Without copying any pictures, restate exactly the lines from the start of the records through the line containing "Assist customer to".

__Working data__.
-------

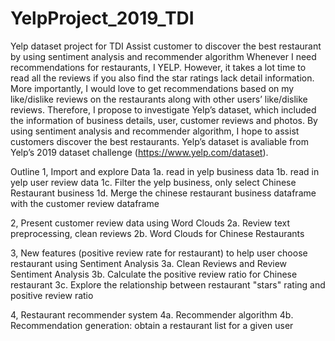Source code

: # YelpProject_2019_TDI
Yelp dataset project for TDI
Assist customer to discover the best restaurant by using sentiment analysis and recommender algorithm
Whenever I need recommendations for restaurants, I YELP. However, it takes a lot time to read all the reviews if you also find the star ratings lack detail information. More importantly, I would love to get recommendations based on my like/dislike reviews on the restaurants along with other users’ like/dislike reviews. Therefore, I propose to investigate Yelp’s dataset, which included the information of business details, user, customer reviews and photos. By using sentiment analysis and recommender algorithm, I hope to assist customers discover the best restaurants. Yelp’s dataset is avaliable from Yelp’s 2019 dataset challenge (https://www.yelp.com/dataset).

Outline
1, Import and explore Data
1a. read in yelp business data
1b. read in yelp user review data
1c. Filter the yelp business, only select Chinese Restaurant business
1d. Merge the chinese restaurant business dataframe with the customer review dataframe

2, Present customer review data using Word Clouds
2a. Review text preprocessing, clean reviews
2b. Word Clouds for Chinese Restaurants

3, New features (positive review rate for restaurant) to help user choose restaurant using Sentiment Analysis
3a. Clean Reviews and Review Sentiment Analysis
3b. Calculate the positive review ratio for Chinese restaurant
3c. Explore the relationship between restaurant "stars" rating and positive review ratio

4, Restaurant recommender system
4a. Recommender algorithm
4b. Recommendation generation: obtain a restaurant list for a given user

-------

__Response area__.
Source code

: # YelpProject_2019_TDI
Yelp dataset project for TDI
Assist customer to discover the best restaurant by using sentiment analysis and recommender algorithm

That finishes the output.